Lucinda Barlow: building blocks and digital wizardry

In the lead up to the announcement of the inaugural IAB Australia Digital Marketer of the Year Award on 11 July, we’ll be running profiles of the six finalists. Today we talk with Lucinda Barlow, who has led Google’s marketing here to global fame.

The Award seeks to identify the digital marketer who has shown bravery in their digital marketing endeavours through their vision and use of channels and technologies, and has proven tangible, sustained results for their business.

Lucinda Barlow, head of marketing for Google Australia and New Zealand was nominated for her consistent willingness to support brave, breakthrough campaigns that combined cutting-edge technology, interactivity and brand partnerships.

‘Build with Chrome’ was a bold interactive project that demonstrated the power of Google’s Chrome browser by combining Google Maps and Lego to form the world’s largest Lego set.

‘Frontrow’ was a partnership with the Sydney Opera House to allow viewers from around the world to experience Vivid Sydney events by pulling off an unprecedented technological feat. Online viewers were able to watch the live-stream from the front row of four major events, control the camera angle, shoot stills, add filters and share their experience. This was built into a YouTube gadget that attracted hundreds of thousands of users in a ten hour period.

Barlow’s campaigns have also used print, radio, TV and out-of-home media when needed, and has integrated digital and direct to high-value business customers and partners.

Marketing: Many people would think about Google and assume that with the engineering might within the organisation you’d be expected to produce amazing, sophisticated digital campaigns. But what’s the environment really like for the marketing team?

Lucinda Barlow: Chaotic, fast paced and fabulous! We are constantly learning so need to work in deep collaboration with internal and external partners.

As a relatively small Google outpost, is there a drive within yourself or your team to stand out and be seen globally?

Absolutely! We position Australia and New Zealand as a testbed where we can experiment, execute brilliantly and scale globally. The most recent and exciting experiment for us was ‘Project Loon’, balloon-powered Internet access, which we piloted and launched in Canterbury, New Zealand. It is the most exciting and inspiring project I have ever worked on.

You’re a marketer with an engineering education – what do you think that allows you to bring to a marketing role? And do you think marketers in general should be educated or have experience in fields outside of marketing/communications?

Marketing is an incredible profession for curious, passionate people from all kinds of backgrounds. My team includes history and French majors, accountants, entrepreneurs, artists as well as traditional marketers.

My engineering background has given me a love of technology, an understanding of how engineers think and an appreciation of big problems to be solved. We work closely with engineers and we work differently. Marketers tend to focus on the goal and engineers on how to get there. It’s a good match!
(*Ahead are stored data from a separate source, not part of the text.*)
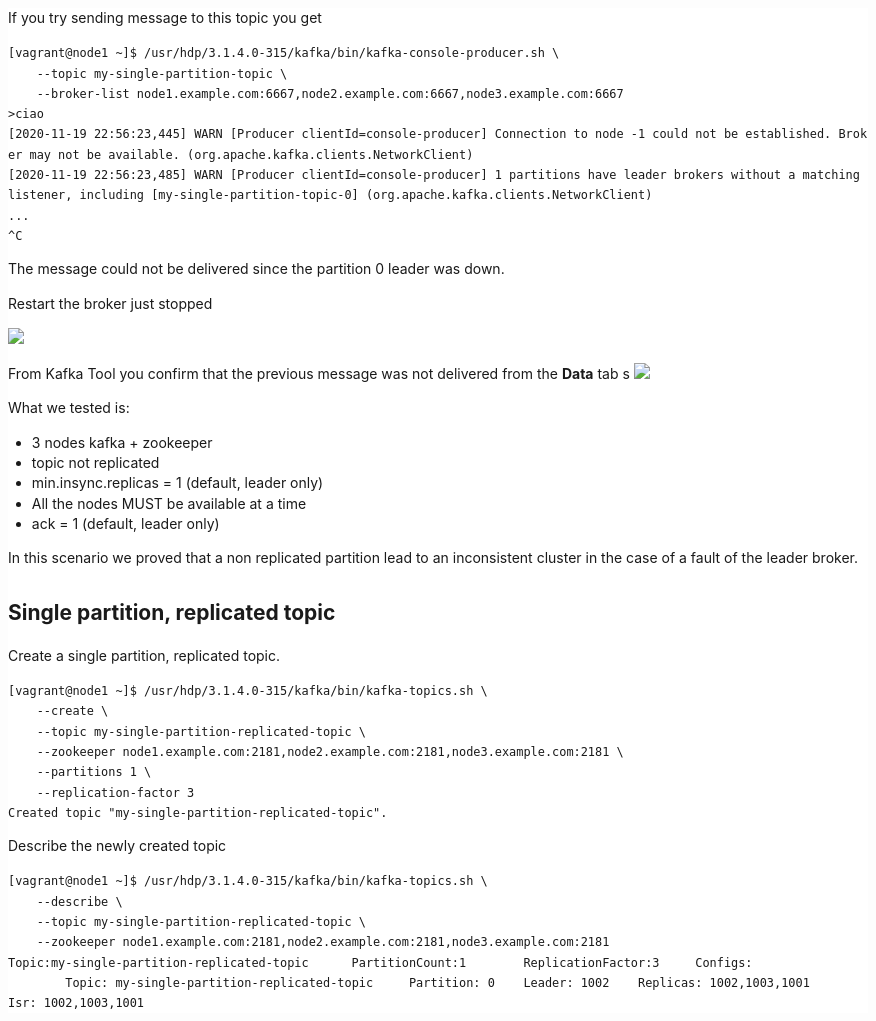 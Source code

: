 If you try sending message to this topic you get

```console
[vagrant@node1 ~]$ /usr/hdp/3.1.4.0-315/kafka/bin/kafka-console-producer.sh \
    --topic my-single-partition-topic \
    --broker-list node1.example.com:6667,node2.example.com:6667,node3.example.com:6667
>ciao
[2020-11-19 22:56:23,445] WARN [Producer clientId=console-producer] Connection to node -1 could not be established. Broker may not be available. (org.apache.kafka.clients.NetworkClient)
[2020-11-19 22:56:23,485] WARN [Producer clientId=console-producer] 1 partitions have leader brokers without a matching listener, including [my-single-partition-topic-0] (org.apache.kafka.clients.NetworkClient)
...
^C
```

The message could not be delivered since the partition 0 leader was down. 

Restart the broker just stopped

![](img/8.png)

From Kafka Tool you confirm that the previous message was not delivered from the **Data** tab
s
![](img/9.png)

What we tested is:

- 3 nodes kafka + zookeeper
- topic not replicated
- min.insync.replicas = 1 (default, leader only)
- All the nodes MUST be available at a time
- ack = 1 (default, leader only)

In this scenario we proved that a non replicated partition lead to an inconsistent cluster in the case of a fault of the leader broker.

## Single partition, replicated topic

Create a single partition, replicated topic.

```console
[vagrant@node1 ~]$ /usr/hdp/3.1.4.0-315/kafka/bin/kafka-topics.sh \
    --create \
    --topic my-single-partition-replicated-topic \
    --zookeeper node1.example.com:2181,node2.example.com:2181,node3.example.com:2181 \
    --partitions 1 \
    --replication-factor 3
Created topic "my-single-partition-replicated-topic".
```

Describe the newly created topic

```console
[vagrant@node1 ~]$ /usr/hdp/3.1.4.0-315/kafka/bin/kafka-topics.sh \
    --describe \
    --topic my-single-partition-replicated-topic \
    --zookeeper node1.example.com:2181,node2.example.com:2181,node3.example.com:2181
Topic:my-single-partition-replicated-topic      PartitionCount:1        ReplicationFactor:3     Configs:
        Topic: my-single-partition-replicated-topic     Partition: 0    Leader: 1002    Replicas: 1002,1003,1001        Isr: 1002,1003,1001
```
The ‘Build With Chrome’ campaign was seen by the judges as particularly interesting due to it being representative of a willingness to work with other brands (in this case Lego). It seems the strategy in general is to position Google as the enabler of other business’ success. Is that accurate?

We’re much better when we focus on our technology strengths and let others speak for us. Google provides platforms and tools which make users’ lives easier and help make brands, content and creators succeed.
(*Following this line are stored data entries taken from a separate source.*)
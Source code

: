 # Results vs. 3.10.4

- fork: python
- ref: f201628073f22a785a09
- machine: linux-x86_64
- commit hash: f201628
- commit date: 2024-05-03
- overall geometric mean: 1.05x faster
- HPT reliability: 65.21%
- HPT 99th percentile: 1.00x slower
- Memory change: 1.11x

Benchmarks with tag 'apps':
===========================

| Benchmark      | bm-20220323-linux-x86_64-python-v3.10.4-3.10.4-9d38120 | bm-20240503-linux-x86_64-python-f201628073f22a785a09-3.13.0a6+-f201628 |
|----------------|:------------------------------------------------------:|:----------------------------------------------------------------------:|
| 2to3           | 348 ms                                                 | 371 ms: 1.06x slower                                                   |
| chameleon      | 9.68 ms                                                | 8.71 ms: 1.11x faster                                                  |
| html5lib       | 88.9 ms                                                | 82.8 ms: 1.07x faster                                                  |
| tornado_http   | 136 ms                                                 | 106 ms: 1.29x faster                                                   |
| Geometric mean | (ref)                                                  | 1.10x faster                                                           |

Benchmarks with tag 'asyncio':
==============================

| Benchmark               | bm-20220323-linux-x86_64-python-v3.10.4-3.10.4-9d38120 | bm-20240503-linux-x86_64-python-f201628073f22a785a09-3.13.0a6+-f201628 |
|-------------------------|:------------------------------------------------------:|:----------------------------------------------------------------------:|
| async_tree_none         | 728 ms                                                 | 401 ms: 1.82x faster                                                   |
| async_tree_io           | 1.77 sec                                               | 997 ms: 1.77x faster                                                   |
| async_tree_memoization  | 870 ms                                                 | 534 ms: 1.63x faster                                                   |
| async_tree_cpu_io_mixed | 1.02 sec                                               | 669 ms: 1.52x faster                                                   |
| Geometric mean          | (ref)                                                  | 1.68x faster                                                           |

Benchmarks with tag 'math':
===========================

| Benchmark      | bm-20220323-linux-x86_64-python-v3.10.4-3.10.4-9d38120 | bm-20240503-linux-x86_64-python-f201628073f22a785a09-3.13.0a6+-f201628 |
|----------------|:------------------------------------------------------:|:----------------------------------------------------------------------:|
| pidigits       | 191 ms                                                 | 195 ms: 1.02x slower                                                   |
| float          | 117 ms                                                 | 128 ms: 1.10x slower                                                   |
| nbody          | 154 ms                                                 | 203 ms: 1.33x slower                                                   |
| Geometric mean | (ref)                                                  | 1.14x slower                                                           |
I particularly love ‘Build with Chrome’ as it showed the capabilities of Chrome and the web as a collaborative canvas all through the nostalgic delight of building together a world in Lego bricks.

You had to search quite widely to find a partner with the technical capabilities to pull off Build With Chrome. What drives you to not give up when every production company you approach says they can’t do it?

A healthy disregard for the impossible is a good thing, but with tight timelines, you also need to be practical. We look for developer partners who start small, create prototypes and involve us upfront in the progress and the constraints.

‘Frontrow’ was a hugely complex undertaking, and one of the projects the judges cited for its bravery – how do you minimise the risk in technically challenging projects like that while not watering down the ambition and desire to push boundaries? And, what’s the secret to juggling multiple partners?

‘Frontrow’ was possible through the sheer will and drive of everyone involved to make it happen despite ridiculously tight timeframes and complexity. We were all motivated by the innovation behind it, the wow response from users and the example we could show to other brands about what they could do with digital. That momentum is only possible with common goals and extraordinary collaborative partnership such as with Sydney Opera House and Mark Agency.

Although a digital brand, Google doesn’t solely stick to digital marketing – what role do ‘traditional’ channels like print, mail and outdoor play in your marketing mix?

We use whatever works and we like to experiment. We’ve just launched a new interactive media campaign for Google Play which uses digital outdoor, mobile and online.

What’s next for Google Australia’s marketing? And for Lucinda Barlow?

Just like all marketers today, Mobile continues to be huge focus. Android is growing strongly in Australia and we’re really excited about Google Play and the content available to our users.

Google is always a new adventure and on top of that, I’m very excited to be expecting my third child in October!